**PROVIDED RECORDS**

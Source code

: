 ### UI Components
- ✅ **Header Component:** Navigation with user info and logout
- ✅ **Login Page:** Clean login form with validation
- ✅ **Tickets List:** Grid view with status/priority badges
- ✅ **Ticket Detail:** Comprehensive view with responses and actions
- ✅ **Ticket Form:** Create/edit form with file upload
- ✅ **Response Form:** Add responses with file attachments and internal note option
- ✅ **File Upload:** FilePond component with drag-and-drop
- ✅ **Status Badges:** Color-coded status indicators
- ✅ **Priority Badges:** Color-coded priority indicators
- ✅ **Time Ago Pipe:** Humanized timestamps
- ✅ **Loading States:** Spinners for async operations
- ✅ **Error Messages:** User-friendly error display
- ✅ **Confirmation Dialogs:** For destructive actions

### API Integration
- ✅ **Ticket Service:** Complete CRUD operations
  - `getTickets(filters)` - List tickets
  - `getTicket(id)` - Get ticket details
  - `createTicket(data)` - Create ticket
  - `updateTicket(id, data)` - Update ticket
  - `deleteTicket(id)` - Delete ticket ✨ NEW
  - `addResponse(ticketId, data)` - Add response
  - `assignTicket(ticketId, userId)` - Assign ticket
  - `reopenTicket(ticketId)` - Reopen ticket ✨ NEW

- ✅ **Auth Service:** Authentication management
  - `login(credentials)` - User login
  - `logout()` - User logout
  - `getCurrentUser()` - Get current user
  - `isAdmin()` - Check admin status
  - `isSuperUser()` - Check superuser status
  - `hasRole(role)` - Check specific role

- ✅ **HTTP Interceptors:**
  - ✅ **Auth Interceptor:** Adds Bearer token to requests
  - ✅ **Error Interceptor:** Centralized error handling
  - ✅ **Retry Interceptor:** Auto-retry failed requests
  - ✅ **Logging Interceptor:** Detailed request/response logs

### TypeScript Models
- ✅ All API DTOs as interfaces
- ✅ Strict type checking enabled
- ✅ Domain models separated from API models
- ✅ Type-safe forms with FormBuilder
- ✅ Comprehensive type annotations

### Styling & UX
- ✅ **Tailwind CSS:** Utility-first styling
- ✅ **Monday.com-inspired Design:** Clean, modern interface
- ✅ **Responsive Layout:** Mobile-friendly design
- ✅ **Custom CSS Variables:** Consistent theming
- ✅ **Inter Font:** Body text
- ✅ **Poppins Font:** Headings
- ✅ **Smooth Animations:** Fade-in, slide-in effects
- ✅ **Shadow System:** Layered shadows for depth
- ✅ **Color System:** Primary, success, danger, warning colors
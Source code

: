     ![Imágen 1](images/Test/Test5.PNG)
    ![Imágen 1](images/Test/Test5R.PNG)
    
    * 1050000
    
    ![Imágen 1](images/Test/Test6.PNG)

**TASK GOAL**
How many lines in the listing contain the word "Comprehensive"? Answer with the count and nothing else.

**SOLUTION TO THE EXERCISE**
2